The content of the interviews and observations will be subject to thematic analysis using the online content analysis software Dedoose. Data analysis will be based on a Grounded Theory approach [48], i.e., a theory developed by induction from a corpus of data. The analytical framework of this WP will be based on a sociological approach to gender [49].

Coupons survey WP

Specific objectives of the coupons survey are to document the socio-behavioural profile and screening history of HIV self-tests users; to identify the care trajectories of these HIV self-tests users following a reactive or indeterminate self-test; and to provide an empirical estimate of some parameters used by the WP Modelling. The survey was designed to enable data collection from HIVST end-users based on anonymity and voluntary participation through the establishment of an anonymous and free telephone platform in the three countries.

To be eligible for the study, participants must be of legal age to perform an HIV test by him/herself (i.e., 16+ years old in Côte d’Ivoire, 18+ in Mali and 15+ in Senegal) and have performed an HIVST.

The survey will be organised in collection waves with two phases each. A pilot study will be conducted before the implementation of the full survey.

Survey phase 1

During phase 1 of each wave, all HIVST kits distributed in the country through ATLAS, regardless of delivery channel, will contain an invitation to participate in the study (the “coupons”). Similarly, anyone calling the national HIV hotline during this period and reporting having performed an HIVST will be invited to participate in the coupons survey by calling the dedicated survey free phone number.

All HIVST kits distributed under the ATLAS programme will also be marked using a coloured sticker with a numbered code to identify the delivery channel and the technical implementation partner. During the telephone interview, the participant will be asked for the colour and number of the sticker to be able to associate each questionnaire with a dispensing channel.

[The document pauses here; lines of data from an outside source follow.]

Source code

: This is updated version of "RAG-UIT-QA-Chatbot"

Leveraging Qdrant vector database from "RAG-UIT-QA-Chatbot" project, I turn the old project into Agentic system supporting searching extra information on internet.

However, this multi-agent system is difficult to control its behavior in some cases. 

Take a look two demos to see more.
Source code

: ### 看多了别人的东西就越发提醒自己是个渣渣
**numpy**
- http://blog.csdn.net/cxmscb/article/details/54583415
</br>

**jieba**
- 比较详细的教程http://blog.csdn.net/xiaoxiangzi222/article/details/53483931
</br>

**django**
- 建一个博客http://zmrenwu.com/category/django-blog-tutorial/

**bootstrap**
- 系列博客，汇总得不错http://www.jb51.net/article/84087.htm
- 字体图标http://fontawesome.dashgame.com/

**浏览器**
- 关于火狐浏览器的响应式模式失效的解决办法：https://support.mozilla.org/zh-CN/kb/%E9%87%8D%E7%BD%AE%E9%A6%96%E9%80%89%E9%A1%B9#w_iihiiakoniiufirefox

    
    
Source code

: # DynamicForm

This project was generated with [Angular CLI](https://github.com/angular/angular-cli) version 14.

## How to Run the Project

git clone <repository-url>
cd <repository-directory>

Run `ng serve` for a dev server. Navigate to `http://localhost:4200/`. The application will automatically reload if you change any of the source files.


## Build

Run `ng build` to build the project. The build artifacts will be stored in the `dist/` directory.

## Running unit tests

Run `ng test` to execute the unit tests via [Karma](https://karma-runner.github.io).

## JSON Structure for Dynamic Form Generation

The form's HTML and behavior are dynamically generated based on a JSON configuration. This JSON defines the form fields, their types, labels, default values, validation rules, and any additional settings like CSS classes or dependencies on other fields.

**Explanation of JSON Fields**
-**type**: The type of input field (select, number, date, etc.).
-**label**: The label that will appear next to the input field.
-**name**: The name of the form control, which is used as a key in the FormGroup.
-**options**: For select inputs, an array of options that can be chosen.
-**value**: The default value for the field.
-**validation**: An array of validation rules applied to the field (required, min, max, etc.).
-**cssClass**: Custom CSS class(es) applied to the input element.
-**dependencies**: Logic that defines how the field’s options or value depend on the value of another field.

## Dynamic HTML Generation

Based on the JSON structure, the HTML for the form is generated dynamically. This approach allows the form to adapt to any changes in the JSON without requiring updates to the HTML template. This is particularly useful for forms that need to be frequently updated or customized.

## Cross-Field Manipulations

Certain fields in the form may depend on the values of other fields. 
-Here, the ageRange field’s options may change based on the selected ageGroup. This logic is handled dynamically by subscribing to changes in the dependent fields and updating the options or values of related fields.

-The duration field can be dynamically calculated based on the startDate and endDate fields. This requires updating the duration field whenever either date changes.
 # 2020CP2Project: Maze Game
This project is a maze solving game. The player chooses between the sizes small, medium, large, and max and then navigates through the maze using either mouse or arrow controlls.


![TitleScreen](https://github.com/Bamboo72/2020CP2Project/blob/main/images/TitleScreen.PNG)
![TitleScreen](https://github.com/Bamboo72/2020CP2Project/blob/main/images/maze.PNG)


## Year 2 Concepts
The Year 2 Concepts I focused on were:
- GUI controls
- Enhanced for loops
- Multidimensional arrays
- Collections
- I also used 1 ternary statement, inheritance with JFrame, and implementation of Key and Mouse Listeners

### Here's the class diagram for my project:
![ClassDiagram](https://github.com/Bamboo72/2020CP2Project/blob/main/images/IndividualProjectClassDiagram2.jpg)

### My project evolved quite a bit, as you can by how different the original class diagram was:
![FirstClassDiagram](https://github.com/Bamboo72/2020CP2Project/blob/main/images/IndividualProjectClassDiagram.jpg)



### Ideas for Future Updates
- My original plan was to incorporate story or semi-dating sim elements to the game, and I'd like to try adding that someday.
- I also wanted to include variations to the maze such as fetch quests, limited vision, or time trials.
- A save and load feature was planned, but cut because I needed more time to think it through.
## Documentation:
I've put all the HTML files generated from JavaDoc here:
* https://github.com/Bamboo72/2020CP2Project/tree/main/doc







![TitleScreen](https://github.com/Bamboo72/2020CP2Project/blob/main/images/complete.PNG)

When a person calls one of the study’s toll-free numbers, they will first be presented with the study and then asked to state orally whether they consent to participate (verbal consent, time-stamped). If consent is given, a 15-min questionnaire will be administered. This questionnaire will cover the participant’s socio-demographic characteristics, his or her HIV testing history, sexual practices, knowledge of HIVST, ease of use of the HIVST kit and the result of his/her self-test.

Survey phase 2

Phase 1 participants who reported a reactive or indeterminate HIVST result and who agreed to be contacted again will be called back 3 months after completion of the phase 1 questionnaire for the phase 2 questionnaire. This second questionnaire aims to document the participant’s care trajectory and, in particular, whether a confirmatory test has been performed and, if so, whether the person linked to HIV care and initiated antiretroviral treatment.

Cost study WP

Because HIVST is being added onto existing HIV testing programmes, the specific objectives of the cost WP are to estimate the incremental costs of providing HIVST; to compare the costs of HIVST to other HIV testing approaches; to model medium- and long-term scale-up costs; and to compare costs to expected epidemiological impacts (Modelling WP) to estimate the cost-effectiveness of these scale-up scenarios.

We will conduct an incremental HIVST cost analysis to capture economic costs (i.e., all resources used, including donated goods and services) of the intervention. We will also conduct a full economic cost analysis of a sample of conventional HIV testing sites where HIVST is being introduced. The analysis will follow the recommendations of the Global Health Cost Consortium, which sets standards for health costing studies [50].

Data collection includes (i) a top-down cost approach with programmatic cost data; (ii) a bottom-up cost approach with a representative sample of HIV self-tests distribution sites; and (iii) a time-motion study with a sample of dispensing agents (Table 4).

Table 4 Cost study WP

The analysis will take a provider’s perspective. We will estimate programme development, start-up, and implementation costs, capturing both capital costs (infrastructure, equipment, etc.) and recurrent costs (salaries, HIVST kits, etc.). The cost analysis will differentiate between the start-up phase (all costs incurred before the first HIV kits are distributed) and the “implementation” phase (one-year observation period following the beginning of HIVST kit distribution). For each country and delivery channel, the main output will be the total programme costs and average cost per HIVST kit delivered (HIVST cost), and per person tested for HIV/per HIV-positive case identified (HTS cost). Based on the observed costs of early implementation, we will model costs at scale and consider the budgetary impact of alternative HIV testing programme models.

Modelling WP

The impact of HIVST is not limited to the diagnosis of PLHIV. By identifying more PLHIV unaware of their status (and identifying them more rapidly), there is potential to reduce the average length of time that a person is at risk of transmitting the virus. In this way, HIVST can reduce the morbidity and mortality of newly diagnosed infected people if they are promptly linked to care, as well as reducing onward transmission if they achieve viral load suppression [51].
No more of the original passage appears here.